Namie stops what she’s doing and turns her entire body to face him levelly as though this will get across to him just how little she wants to interact with him. “A meeting.”

He stares at her, expecting elaboration. His gaze flickers off to the side and back. “When did he leave?”

“Hours ago.”

It’s not as though Namie is specifically avoiding telling this boy any useful information. There’s just not much she could give him even if she were inclined to be cooperative. For all she knows, Izaya is in the building next door watching them on a small screen in a dark, windowless room.

The boy gives up on questioning her in favor of spinning round and round in Izaya’s chair. He increases speed to the point where he’s merely a blur and an abrupt stop could cause some pain. Maybe if she threw something at him—if Namie were the type to throw objects at children, that is.

The possibility of him being an intruder occurs to her. Last time he was here, all those months ago, it had been a spontaneous visit. His arrival had been expected yes, but an appointment wasn’t made and Izaya didn’t anticipate him right at that moment.

It would be inconvenient for Izaya’s intended guest or client to arrive and find this insolent teenage boy instead of the expected childish information broker.

She checks the time.

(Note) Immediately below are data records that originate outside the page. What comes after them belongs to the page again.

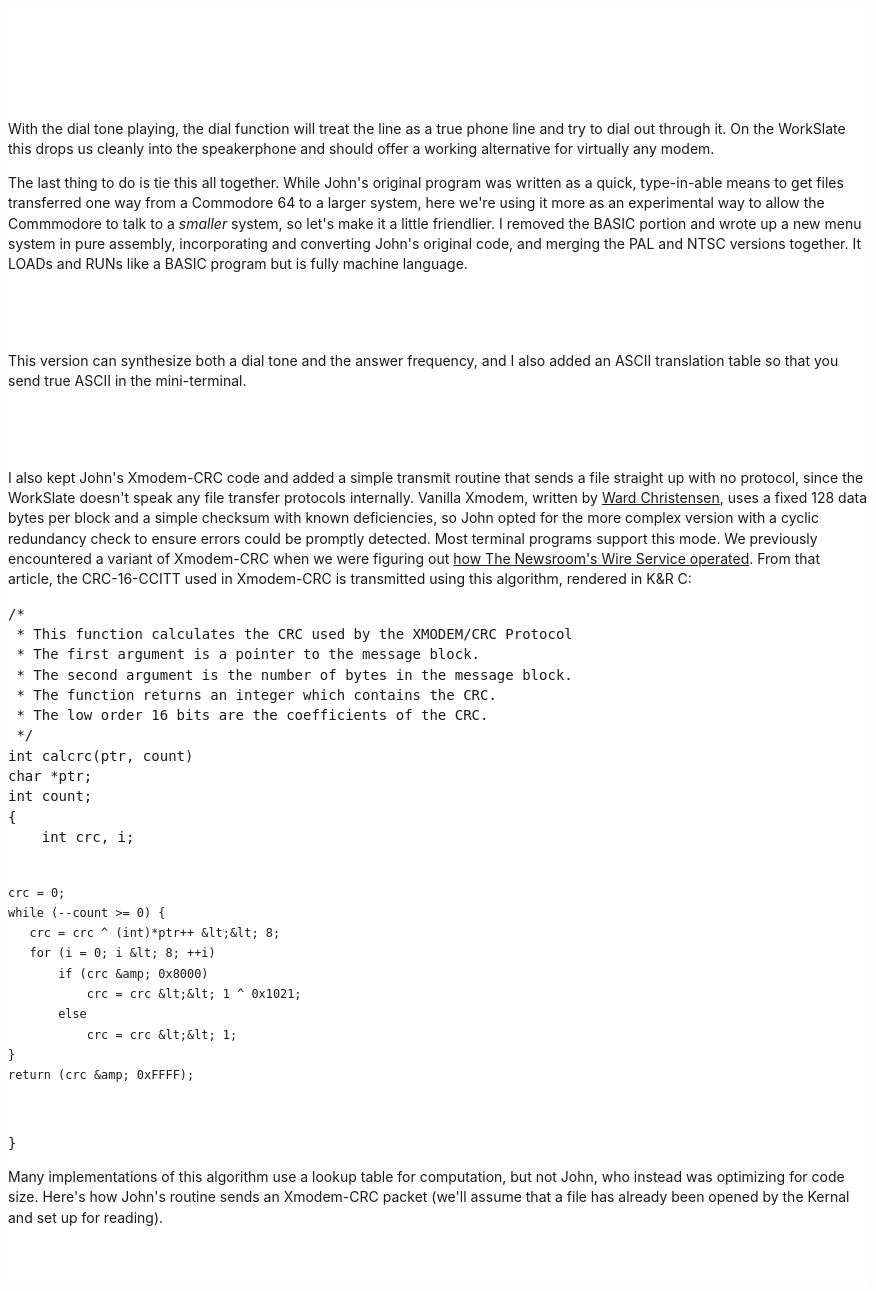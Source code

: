 <div class="separator" style="clear: both;"><a href="https://blogger.googleusercontent.com/img/b/R29vZ2xl/AVvXsEg7ATUc2iRl42ovyU5Rj5YcoQKqLm_UPltwn2ZfilMKArVaHjXJlXx3Nm4E8Yf5lhJR0E9bslTBzVS2o4_ZS8QdYTVk3C4hLXxKWifX_3AQd-pO7w7wndjk7e6DpYo6jAWxvcqbXqqGTYaBLjFOjo7UvmTK-8fWNx4lX1ZxbUnsMQWPA8fJTxMg3vtjlOI/s4080/PXL_20241214_051926732.jpg" style="display: block; padding: 1em 0; text-align: center; "><img alt="" border="0" width="320" data-original-height="3072" data-original-width="4080" src="https://blogger.googleusercontent.com/img/b/R29vZ2xl/AVvXsEg7ATUc2iRl42ovyU5Rj5YcoQKqLm_UPltwn2ZfilMKArVaHjXJlXx3Nm4E8Yf5lhJR0E9bslTBzVS2o4_ZS8QdYTVk3C4hLXxKWifX_3AQd-pO7w7wndjk7e6DpYo6jAWxvcqbXqqGTYaBLjFOjo7UvmTK-8fWNx4lX1ZxbUnsMQWPA8fJTxMg3vtjlOI/s320/PXL_20241214_051926732.jpg"/></a></div>

<div class="separator" style="clear: both;"><a href="https://blogger.googleusercontent.com/img/b/R29vZ2xl/AVvXsEhkFX3F05-t0xUx88N4eAu3YCsl5PRQx03dM2dLZZk4541asIcNKcl9abCTgGJyLoDASz8VjCWGGx7t9y6gSpriWgj4UaJpByuGTytxwkL5bAHWt1jZRmHq-8ayx7tIwFUPJ7MY3xY9u1OkmkfWwd0SEZ_LiWiLGvQKAx8q3Y_KtSTxYnW98qc8XUbqshY/s4080/PXL_20241214_051938327.jpg" style="display: block; padding: 1em 0; text-align: center; "><img alt="" border="0" width="320" data-original-height="3072" data-original-width="4080" src="https://blogger.googleusercontent.com/img/b/R29vZ2xl/AVvXsEhkFX3F05-t0xUx88N4eAu3YCsl5PRQx03dM2dLZZk4541asIcNKcl9abCTgGJyLoDASz8VjCWGGx7t9y6gSpriWgj4UaJpByuGTytxwkL5bAHWt1jZRmHq-8ayx7tIwFUPJ7MY3xY9u1OkmkfWwd0SEZ_LiWiLGvQKAx8q3Y_KtSTxYnW98qc8XUbqshY/s320/PXL_20241214_051938327.jpg"/></a></div>

With the dial tone playing, the dial function will treat the line as a true phone line and try to dial out through it. On the WorkSlate this drops us cleanly into the speakerphone and should offer a working alternative for virtually any modem.
<p>
The last thing to do is tie this all together. While John's original program was written as a quick, type-in-able means to get files transferred one way from a Commodore 64 to a larger system, here we're using it more as an experimental way to allow the Commmodore to talk to a <em>smaller</em> system, so let's make it a little friendlier. I removed the BASIC portion and wrote up a new menu system in pure assembly, incorporating and converting John's original code, and merging the PAL and NTSC versions together. It LOADs and RUNs like a BASIC program but is fully machine language.

<div class="separator" style="clear: both;"><a href="https://blogger.googleusercontent.com/img/b/R29vZ2xl/AVvXsEjDbX4klLABKysmHZ9sPOenCu9psG2APMvdxmOQyRMug3qjvYvuXx9BpNKsYV3fRzy6qX7sb5k0ilCrwnzwhkUVeVD7VMBBe-_YMbEUj4Pkrb9XYBTWOx_TimiGOVIxEb7QGw33t6jg75YZasouqICXbCV8LFKLQjDeHZQUJ0bKYezyWA5batJAaIGTAq8/s4080/PXL_20241215_024232760.jpg" style="display: block; padding: 1em 0; text-align: center; "><img alt="" border="0" height="320" data-original-height="4080" data-original-width="3072" src="https://blogger.googleusercontent.com/img/b/R29vZ2xl/AVvXsEjDbX4klLABKysmHZ9sPOenCu9psG2APMvdxmOQyRMug3qjvYvuXx9BpNKsYV3fRzy6qX7sb5k0ilCrwnzwhkUVeVD7VMBBe-_YMbEUj4Pkrb9XYBTWOx_TimiGOVIxEb7QGw33t6jg75YZasouqICXbCV8LFKLQjDeHZQUJ0bKYezyWA5batJAaIGTAq8/s320/PXL_20241215_024232760.jpg"/></a></div>

This version can synthesize both a dial tone and the answer frequency, and I also added an ASCII translation table so that you send true ASCII in the mini-terminal.

<div class="separator" style="clear: both;"><a href="https://blogger.googleusercontent.com/img/b/R29vZ2xl/AVvXsEjT0qJhkV0f0MjEDcP6KrqLBY4caGRcldbyvMgUJIcpKQ8uegiZ1BER74F6tsFq2v_Koff24pLAe37Xn542v__1R9ZKpPmRApwAMG-L1Tj8gfWHM9zqyVZUkJt1bnfYhNKKrtN2KebEfMw4otAR6ldUiFHp9XNUbOhh6GCpmB8QjUKW27mdfjIXC6YZkDM/s4080/PXL_20241215_024249889.jpg" style="display: block; padding: 1em 0; text-align: center; "><img alt="" border="0" height="320" data-original-height="4080" data-original-width="3072" src="https://blogger.googleusercontent.com/img/b/R29vZ2xl/AVvXsEjT0qJhkV0f0MjEDcP6KrqLBY4caGRcldbyvMgUJIcpKQ8uegiZ1BER74F6tsFq2v_Koff24pLAe37Xn542v__1R9ZKpPmRApwAMG-L1Tj8gfWHM9zqyVZUkJt1bnfYhNKKrtN2KebEfMw4otAR6ldUiFHp9XNUbOhh6GCpmB8QjUKW27mdfjIXC6YZkDM/s320/PXL_20241215_024249889.jpg"/></a></div>

I also kept John's Xmodem-CRC code and added a simple transmit routine that sends a file straight up with no protocol, since the WorkSlate doesn't speak any file transfer protocols internally. Vanilla Xmodem, written by <a href="/2024/10/ward-christensen-dies.html">Ward Christensen</a>, uses a fixed 128 data bytes per block and a simple checksum with known deficiencies, so John opted for the more complex version with a cyclic redundancy check to ensure errors could be promptly detected. Most terminal programs support this mode. We previously encountered a variant of Xmodem-CRC when we were figuring out <a href="/2023/03/printing-real-headline-news-on.html">how The Newsroom's Wire Service operated</a>. From that article, the CRC-16-CCITT used in Xmodem-CRC is transmitted using this algorithm, rendered in K&amp;R C:
<p>
<div class="tx"><pre>
/*
 * This	function calculates the	CRC used by the	XMODEM/CRC Protocol
 * The first argument is a pointer to the message block.
 * The second argument is the number of	bytes in the message block.
 * The function	returns	an integer which contains the CRC.
 * The low order 16 bits are the coefficients of the CRC.
 */
int calcrc(ptr,	count)
char *ptr;
int count;
{
    int	crc, i;

    crc	= 0;
    while (--count >= 0) {
	   crc = crc ^ (int)*ptr++ &lt;&lt; 8;
	   for (i = 0; i &lt; 8; ++i)
           if (crc &amp; 0x8000)
               crc = crc &lt;&lt; 1 ^ 0x1021;
           else
               crc = crc &lt;&lt; 1;
	}
    return (crc &amp; 0xFFFF);
}
</pre></div>
<p>
Many implementations of this algorithm use a lookup table for computation, but not John, who instead was optimizing for code size. Here's how John's routine sends an Xmodem-CRC packet (we'll assume that a file has already been opened by the Kernal and set up for reading).
<p>
<div class="tx"><pre>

Roughly five hours since Izaya left. Nearly an hour since this boy arrived. Cold ramen sits untouched on the counter, the files on her desk are now organized twice over, the boy continues to spin in the chair and somehow not throw up or fall to the ground.

Namie isn’t sure how she’d even begin getting this boy who’s made himself comfortably at home to leave.

A full hour and a half after the boy showed up is when Izaya returns.

Namie can’t see the apartment’s entrance from her desk, but she hears the door open and close.

Then she hears, “This doesn’t look like a meal at all, Namie-san. Did you offer any to him, or did you let him starve? Although, maybe he’d prefer to starve when faced with this.”

Hearing Izaya’s voice makes the boy brighten instantaneously. The chair comes to a halt so suddenly he nearly falls out of it. When he stands up, exclaiming Izaya’s name like he’s genuinely happy to see him, he lurches so violently he has to catch himself with both hands on the desk and still manages to bang his hip on the corner.

Namie does hope he throws up on the desk, though only briefly, since if he did, chances were she’d be the one to clean it up.

Izaya comes into view, sheds his jacket and drapes it over the couch’s back, and doesn’t spare her a glance. “Masaomi-kun,” he says somewhat lyrically. It brings to mind when he’d said the boy’s name in the past, more recently than when he was last here, though she fails to recall any context. “Did you eat anything?”

“No. Was I supposed to?”

“It doesn’t matter. Though it does mean the meal Namie worked so hard to make will now go to waste.”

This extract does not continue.